The left-leaning justice penned a separate opinion, however, to comment on the record about the future application of the Fourth Amendment in the age of mass criminalization–citing several of her conservative colleagues’ reservations about such issues:

Two Members of this Court have underscored the importance of considering less intrusive alternatives in the context of searching pretrial detainees. See Florence v. Board of Chosen Freeholders of County of Burlington, 566 U. S. 318, 341–342 (2012) (ALITO, J., concurring) (“[A]dmission to the general jail population, with the concomitant humiliation of a strip search, may not be reasonable” for those who will soon be released, “particularly if an alternative procedure is feasible,” such as separating “minor offenders from the general population”); id., at 340 (ROBERTS, C. J., concurring) (emphasizing that “there was apparently no alternative” to housing the arrestee with the general population).

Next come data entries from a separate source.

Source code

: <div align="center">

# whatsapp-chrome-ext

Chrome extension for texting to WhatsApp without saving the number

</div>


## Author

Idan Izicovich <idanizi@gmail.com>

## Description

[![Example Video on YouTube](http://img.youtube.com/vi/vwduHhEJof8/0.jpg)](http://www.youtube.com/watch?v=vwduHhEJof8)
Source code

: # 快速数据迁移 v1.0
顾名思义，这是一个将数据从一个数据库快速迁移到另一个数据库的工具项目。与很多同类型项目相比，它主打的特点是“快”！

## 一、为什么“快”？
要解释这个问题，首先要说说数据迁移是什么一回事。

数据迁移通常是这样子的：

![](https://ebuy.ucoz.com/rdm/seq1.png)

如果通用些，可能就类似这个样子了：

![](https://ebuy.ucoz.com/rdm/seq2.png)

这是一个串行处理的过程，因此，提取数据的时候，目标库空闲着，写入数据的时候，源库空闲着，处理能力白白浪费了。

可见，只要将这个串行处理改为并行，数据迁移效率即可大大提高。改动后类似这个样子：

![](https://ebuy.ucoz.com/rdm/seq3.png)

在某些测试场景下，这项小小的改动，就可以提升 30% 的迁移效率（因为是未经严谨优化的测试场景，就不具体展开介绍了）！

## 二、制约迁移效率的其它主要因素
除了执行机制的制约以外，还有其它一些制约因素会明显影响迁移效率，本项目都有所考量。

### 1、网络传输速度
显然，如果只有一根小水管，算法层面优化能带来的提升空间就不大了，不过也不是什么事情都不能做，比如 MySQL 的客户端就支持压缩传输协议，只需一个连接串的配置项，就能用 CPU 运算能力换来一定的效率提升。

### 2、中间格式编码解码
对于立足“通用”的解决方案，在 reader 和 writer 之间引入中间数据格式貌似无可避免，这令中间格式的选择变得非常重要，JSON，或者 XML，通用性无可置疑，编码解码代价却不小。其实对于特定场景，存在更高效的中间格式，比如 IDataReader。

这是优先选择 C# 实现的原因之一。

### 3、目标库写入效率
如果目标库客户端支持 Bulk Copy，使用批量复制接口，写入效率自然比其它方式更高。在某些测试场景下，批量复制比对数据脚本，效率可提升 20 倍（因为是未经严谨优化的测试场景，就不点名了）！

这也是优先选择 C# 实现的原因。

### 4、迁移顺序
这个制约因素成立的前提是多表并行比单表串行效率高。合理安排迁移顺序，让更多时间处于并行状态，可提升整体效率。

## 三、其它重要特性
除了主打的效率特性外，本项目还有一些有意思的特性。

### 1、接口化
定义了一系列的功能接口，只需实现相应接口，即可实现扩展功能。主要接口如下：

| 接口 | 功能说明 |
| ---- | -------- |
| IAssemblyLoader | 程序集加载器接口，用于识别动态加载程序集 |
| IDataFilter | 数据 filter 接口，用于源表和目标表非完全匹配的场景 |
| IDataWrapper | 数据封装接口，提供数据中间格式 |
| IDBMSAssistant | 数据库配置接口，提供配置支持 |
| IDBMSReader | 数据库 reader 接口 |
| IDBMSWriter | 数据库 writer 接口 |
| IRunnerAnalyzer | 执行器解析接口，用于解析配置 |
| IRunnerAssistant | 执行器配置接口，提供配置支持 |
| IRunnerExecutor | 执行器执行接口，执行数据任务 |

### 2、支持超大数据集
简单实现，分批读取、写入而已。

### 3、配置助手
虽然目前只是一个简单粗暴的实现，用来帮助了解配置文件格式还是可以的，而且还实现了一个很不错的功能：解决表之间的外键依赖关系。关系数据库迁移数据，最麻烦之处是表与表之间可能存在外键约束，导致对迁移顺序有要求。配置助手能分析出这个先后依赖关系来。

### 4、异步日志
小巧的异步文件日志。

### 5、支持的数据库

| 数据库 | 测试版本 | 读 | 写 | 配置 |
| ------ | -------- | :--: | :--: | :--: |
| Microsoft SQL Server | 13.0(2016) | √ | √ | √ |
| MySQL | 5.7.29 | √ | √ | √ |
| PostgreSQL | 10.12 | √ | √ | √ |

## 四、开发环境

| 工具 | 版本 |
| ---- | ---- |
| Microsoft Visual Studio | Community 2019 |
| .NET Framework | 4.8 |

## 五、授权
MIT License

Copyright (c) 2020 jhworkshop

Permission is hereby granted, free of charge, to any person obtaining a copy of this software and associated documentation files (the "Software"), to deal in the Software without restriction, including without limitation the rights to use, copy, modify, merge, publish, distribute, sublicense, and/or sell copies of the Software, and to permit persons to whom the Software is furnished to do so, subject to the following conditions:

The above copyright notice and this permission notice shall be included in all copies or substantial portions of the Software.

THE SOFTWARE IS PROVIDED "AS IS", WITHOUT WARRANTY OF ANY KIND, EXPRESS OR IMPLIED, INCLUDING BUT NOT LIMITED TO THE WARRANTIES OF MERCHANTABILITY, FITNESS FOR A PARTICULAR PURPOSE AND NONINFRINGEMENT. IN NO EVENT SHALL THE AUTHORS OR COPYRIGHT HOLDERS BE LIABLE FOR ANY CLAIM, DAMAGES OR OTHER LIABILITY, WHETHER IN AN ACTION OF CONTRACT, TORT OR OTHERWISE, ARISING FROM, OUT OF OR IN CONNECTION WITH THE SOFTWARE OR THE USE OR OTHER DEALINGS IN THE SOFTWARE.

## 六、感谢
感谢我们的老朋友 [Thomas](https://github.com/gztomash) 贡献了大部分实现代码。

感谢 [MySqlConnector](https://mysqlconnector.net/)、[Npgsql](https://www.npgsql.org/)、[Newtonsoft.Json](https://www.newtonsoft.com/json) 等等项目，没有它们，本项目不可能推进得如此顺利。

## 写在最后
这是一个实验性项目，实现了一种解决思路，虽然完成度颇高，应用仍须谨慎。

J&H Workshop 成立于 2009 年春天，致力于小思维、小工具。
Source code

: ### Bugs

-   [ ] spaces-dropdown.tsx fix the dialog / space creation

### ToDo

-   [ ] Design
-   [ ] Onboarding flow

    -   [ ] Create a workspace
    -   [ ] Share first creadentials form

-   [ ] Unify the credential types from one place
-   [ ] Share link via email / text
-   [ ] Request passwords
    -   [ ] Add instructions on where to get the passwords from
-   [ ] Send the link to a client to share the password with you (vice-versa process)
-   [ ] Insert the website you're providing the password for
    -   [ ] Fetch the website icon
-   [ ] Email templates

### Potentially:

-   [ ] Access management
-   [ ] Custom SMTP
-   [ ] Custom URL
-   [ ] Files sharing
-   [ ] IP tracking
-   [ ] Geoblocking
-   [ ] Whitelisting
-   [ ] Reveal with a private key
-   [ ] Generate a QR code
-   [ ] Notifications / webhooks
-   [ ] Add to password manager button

“If courts permit extraordinarily intrusive searches of pretrial detainees without a warrant, correctional officers may abandon less invasive, but more burdensome, practices,” Sotomayor went on to say later in the opinion. “Likewise, if officers are free to decide for themselves if they have the requisite degree of suspicion, some may cross the line, even if in perfectly good faith.”

Sotomayor lets high court precedent and dicta explain the argument:

“If an officer has probable cause to believe that an individual has committed even a very minor criminal offense in his presence, he may, without violating the Fourth Amendment, arrest the offender.” Atwater v. Lago Vista, 532 U. S. 318, 354 (2001). Meanwhile, “criminal laws have grown so exuberantly and come to cover so much previously innocent conduct that almost anyone can be arrested for something.” Nieves v. Bartlett, 587 U. S. ___, ___–___ (2019) (GORSUCH, J., concurring in part and dissenting in part) (slip op., at 1–2). An unbuckled seatbelt, a noisy muffler, an unleashed dog: Any one of countless petty misdemeanors might land you in jail. See Florence, 566 U. S., at 346–347 (BREYER, J., dissenting).

“[T]his is not the case to decide whether a penetrative cavity search is necessarily unreasonable in light of [the] potential alternatives,” she concludes. “Going forward, however, courts must consider less intrusive possibilities before categorically allowing warrantless searches. This obligation weighs particularly heavily for dehumanizing searches of pretrial detainees like that which Brown endured.”